The following options are available for the dataframe and series argument and return types:

  • dataframe, when used as an argument type

    dataframe<index=0,columns=1,dtype=None,dtypes=None,index_dtype=None>

    index

    Number of columns to use as the DataFrame’s index. Specifying more than one will result in a DataFrame where the index is a MultiIndex.

    columns

    Number of rows to use as the DataFrame’s columns. Specifying more than one will result in a DataFrame where the columns is a MultiIndex. If used in conjunction with index then any column headers on the index columns will be used to name the index.

    dtype

    Datatype for the values in the dataframe. May not be set with dtypes.

    dtypes

    Dictionary of column name -> datatype for the values in the dataframe. May not be set with dtype.

    index_dtype

    Datatype for the values in the dataframe’s index.

  • dataframe, when used as a return type

    dataframe<index=None,columns=True>

    index

    If True include the index when returning to Excel, if False don’t. If None, only include if the index is named.

    columns

    If True include the column headers, if False don’t.

  • series, when used as an argument type

    series<index=1,transpose=None,dtype=None,index_dtype=None>

    index

    Number of columns (or rows, depending on the orientation of the Series) to use as the Series index.

    transpose

    Set to True if the Series is arranged horizontally or False if vertically. By default the orientation will be guessed from the structure of the data.

    dtype

    Datatype for the values in the Series.

    index_dtype

    Datatype for the values in the Series’ index.

  • series, when used as a return type

    series<index=True,transpose=False>

    index

    If True include the index when returning to Excel, if False don’t.

    transpose

    Set to True if the Series should be arranged horizontally, or False if vertically.

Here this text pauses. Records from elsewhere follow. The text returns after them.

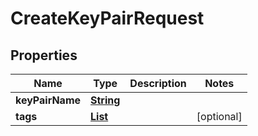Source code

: 

# CreateKeyPairRequest


## Properties

| Name | Type | Description | Notes |
|------------ | ------------- | ------------- | -------------|
|**keyPairName** | [**String**](String.md) |  |  |
|**tags** | [**List**](List.md) |  |  [optional] |



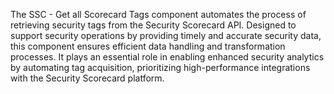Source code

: The SSC - Get all Scorecard Tags component automates the process of retrieving security tags from the Security Scorecard API. Designed to support security operations by providing timely and accurate security data, this component ensures efficient data handling and transformation processes. It plays an essential role in enabling enhanced security analytics by automating tag acquisition, prioritizing high-performance integrations with the Security Scorecard platform.
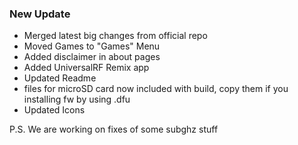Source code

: ### New Update
* Merged latest big changes from official repo
* Moved Games to "Games" Menu
* Added disclaimer in about pages
* Added UniversalRF Remix app
* Updated Readme
* files for microSD card now included with build, copy them if you installing fw by using .dfu
* Updated Icons

P.S. We are working on fixes of some subghz stuff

Passing as Python objects instead of Excel arrays ¶

When passing large DataFrames between Python functions, it is not always necessary to return the full DataFrame to Excel and it can be expensive reconstructing the DataFrame from the Excel range each time. In those cases you can use the object return type to return a handle to the Python object. Functions taking the dataframe and series types can accept object handles.

The following returns a random DataFrame as a Python object, so will appear in Excel as a single cell with a handle to that object:

The result of a function like this can be passed to another function that expects a DataFrame:

This allows for large datasets to be used in Excel efficiently, especially where the data set would be cumbersome to deal with in Excel when unpacked.

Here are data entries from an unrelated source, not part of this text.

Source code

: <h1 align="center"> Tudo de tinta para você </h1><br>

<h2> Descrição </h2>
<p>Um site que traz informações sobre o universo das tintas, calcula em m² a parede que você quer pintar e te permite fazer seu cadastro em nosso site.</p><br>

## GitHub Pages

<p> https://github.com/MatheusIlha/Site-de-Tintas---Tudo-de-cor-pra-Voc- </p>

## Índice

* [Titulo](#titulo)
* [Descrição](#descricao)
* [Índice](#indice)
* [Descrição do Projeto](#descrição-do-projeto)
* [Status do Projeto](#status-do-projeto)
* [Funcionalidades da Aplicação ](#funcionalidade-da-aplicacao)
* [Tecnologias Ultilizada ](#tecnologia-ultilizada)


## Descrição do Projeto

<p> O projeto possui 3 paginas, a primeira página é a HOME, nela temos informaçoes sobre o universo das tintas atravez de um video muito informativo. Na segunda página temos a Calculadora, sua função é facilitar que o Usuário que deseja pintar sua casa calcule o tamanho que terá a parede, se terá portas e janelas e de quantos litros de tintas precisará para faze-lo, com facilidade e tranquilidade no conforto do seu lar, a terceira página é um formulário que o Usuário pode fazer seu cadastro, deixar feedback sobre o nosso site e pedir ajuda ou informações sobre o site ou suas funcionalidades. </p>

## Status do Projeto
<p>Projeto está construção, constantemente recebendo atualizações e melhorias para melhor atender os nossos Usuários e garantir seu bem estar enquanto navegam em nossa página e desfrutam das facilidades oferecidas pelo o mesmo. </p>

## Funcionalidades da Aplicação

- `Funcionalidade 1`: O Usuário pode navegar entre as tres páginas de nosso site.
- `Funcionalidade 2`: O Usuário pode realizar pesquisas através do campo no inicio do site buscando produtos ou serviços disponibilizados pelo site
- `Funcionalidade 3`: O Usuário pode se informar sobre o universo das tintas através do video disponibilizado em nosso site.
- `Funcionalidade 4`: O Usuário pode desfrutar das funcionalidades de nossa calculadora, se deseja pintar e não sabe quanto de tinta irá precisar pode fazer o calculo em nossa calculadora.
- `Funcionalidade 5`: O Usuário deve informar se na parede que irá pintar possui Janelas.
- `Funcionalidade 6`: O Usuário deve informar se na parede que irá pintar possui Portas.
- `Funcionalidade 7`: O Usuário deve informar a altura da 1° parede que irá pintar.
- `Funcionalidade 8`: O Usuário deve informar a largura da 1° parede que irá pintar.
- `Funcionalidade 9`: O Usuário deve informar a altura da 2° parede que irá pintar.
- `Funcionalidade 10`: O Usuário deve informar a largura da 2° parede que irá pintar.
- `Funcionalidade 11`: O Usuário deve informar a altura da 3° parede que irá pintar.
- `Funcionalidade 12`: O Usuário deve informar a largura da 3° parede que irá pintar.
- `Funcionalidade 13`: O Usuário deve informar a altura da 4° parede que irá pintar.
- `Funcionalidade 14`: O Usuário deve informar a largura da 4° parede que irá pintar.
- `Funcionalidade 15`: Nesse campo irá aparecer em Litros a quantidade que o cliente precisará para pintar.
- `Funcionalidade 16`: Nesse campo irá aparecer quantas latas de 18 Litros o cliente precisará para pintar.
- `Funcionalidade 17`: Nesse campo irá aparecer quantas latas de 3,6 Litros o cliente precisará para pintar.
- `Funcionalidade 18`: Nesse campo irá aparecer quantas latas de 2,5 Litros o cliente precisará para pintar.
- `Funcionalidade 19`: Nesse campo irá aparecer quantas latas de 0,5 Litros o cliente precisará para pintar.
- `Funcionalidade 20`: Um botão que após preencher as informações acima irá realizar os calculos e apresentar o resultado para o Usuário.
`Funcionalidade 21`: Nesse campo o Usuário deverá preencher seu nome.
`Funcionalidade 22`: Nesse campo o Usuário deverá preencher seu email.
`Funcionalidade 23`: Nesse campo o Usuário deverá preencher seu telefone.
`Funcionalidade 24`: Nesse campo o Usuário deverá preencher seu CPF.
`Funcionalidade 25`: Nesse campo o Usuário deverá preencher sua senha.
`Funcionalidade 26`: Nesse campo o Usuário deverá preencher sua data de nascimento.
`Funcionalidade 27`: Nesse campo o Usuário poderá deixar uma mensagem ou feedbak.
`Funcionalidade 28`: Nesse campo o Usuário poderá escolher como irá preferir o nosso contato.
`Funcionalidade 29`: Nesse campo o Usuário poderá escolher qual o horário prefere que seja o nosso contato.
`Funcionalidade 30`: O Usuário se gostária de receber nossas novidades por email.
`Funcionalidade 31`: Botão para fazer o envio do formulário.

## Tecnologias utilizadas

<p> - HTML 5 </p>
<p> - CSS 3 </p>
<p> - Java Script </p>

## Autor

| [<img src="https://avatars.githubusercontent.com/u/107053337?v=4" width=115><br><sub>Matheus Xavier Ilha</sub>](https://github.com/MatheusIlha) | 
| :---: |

Using the Pandas type converters outside of a UDF ¶

Sometimes it’s useful to be able to convert a range of data into a DataFrame, or a DataFrame into a range of data for Excel, in a context other than function decorated with xl_func. Or, you might have a function that takes the var type, which could be a DataFrame depending on other arguments.

Pandas Excel Multiple Sheets

Pandas excel append

In these cases the function get_type_converter can be used. For example:

Or the other way:

Pandas Excel

All the parameters for the dataframe and series types can be used to control how the conversion is performed.